Default test with shared constraints

yaml
defaultTest:
  assert:
    - type: not-icontains
      value: 'As an AI'
    - type: cost
      threshold: 0.005
    - type: latency
      threshold: 3000

Weighted scoring

yaml
- description: 'Balanced quality check'
  vars:
    question: 'Explain quantum computing'
  assert:
    - type: llm-rubric
      value: 'Technically accurate'
      weight: 3
      metric: accuracy
    - type: llm-rubric
      value: 'Easy to understand for a beginner'
      weight: 1
      metric: clarity
    - type: javascript
      value: "output.split(' ').length <= 200"
      weight: 1
      metric: conciseness

CLI commands

Always use --no-cache during development to avoid stale results.

bash
npx promptfoo@latest validate config -c path/to/promptfooconfig.yaml
npx promptfoo@latest eval -c path/to/promptfooconfig.yaml -o output.json --no-cache --no-share

For CI/non-UI workflows, use -o output.json and check success, score, and error fields.
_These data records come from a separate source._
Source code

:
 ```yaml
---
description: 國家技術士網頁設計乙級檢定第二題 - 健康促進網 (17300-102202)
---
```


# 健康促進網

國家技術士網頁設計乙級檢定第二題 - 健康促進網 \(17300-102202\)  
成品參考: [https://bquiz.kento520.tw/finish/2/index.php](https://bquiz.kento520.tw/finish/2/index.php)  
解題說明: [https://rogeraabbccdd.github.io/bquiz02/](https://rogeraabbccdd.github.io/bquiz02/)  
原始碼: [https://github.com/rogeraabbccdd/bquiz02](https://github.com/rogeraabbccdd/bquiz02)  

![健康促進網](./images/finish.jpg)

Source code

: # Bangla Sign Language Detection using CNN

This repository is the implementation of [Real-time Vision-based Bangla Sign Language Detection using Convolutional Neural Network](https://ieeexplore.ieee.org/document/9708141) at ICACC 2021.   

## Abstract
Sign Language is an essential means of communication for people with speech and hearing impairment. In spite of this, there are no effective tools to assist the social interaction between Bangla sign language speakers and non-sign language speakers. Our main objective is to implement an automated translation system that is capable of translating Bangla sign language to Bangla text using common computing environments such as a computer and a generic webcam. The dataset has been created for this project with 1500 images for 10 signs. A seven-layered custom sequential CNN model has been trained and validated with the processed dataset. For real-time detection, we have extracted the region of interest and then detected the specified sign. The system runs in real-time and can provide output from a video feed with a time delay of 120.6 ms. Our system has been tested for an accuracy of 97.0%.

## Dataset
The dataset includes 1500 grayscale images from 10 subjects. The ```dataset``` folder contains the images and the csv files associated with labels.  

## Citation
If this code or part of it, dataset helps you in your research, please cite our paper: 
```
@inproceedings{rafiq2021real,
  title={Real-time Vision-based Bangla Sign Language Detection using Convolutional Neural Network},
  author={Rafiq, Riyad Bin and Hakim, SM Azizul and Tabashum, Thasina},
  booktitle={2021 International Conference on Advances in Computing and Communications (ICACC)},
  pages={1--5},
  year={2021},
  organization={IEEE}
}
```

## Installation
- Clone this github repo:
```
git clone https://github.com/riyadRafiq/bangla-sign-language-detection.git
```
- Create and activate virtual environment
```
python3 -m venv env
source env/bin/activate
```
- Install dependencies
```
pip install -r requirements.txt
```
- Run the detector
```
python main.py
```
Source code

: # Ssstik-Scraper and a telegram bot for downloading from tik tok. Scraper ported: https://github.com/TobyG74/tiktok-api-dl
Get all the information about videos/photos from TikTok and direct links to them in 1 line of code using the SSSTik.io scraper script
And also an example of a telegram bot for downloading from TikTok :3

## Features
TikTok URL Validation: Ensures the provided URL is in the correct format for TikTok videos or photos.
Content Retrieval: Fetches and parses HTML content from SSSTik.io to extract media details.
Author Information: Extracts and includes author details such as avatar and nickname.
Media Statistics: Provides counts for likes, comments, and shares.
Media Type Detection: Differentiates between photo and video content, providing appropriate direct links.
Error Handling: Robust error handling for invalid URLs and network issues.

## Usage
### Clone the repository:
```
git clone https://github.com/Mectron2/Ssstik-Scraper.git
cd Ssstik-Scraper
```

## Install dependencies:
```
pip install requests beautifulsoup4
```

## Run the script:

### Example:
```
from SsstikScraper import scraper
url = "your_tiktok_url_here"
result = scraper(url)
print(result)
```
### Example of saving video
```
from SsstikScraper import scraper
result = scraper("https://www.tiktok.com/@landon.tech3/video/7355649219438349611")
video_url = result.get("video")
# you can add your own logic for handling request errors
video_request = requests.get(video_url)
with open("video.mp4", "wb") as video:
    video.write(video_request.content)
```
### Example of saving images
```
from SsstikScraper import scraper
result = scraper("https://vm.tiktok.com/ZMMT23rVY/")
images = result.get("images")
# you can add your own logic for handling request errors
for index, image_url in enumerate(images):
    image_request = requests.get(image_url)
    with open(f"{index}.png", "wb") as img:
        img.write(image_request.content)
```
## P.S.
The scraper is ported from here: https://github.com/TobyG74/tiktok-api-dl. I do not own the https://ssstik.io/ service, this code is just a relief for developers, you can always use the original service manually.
Inside the promptfoo repo, use the local build:

bash
source ~/.nvm/nvm.sh && nvm use
npm run local -- validate config -c path/to/promptfooconfig.yaml
npm run local -- eval -c path/to/promptfooconfig.yaml -o output.json --no-cache --no-share

Add --env-file .env only when the eval needs local credentials and that file exists.

Do not run npm run local -- view unless explicitly asked.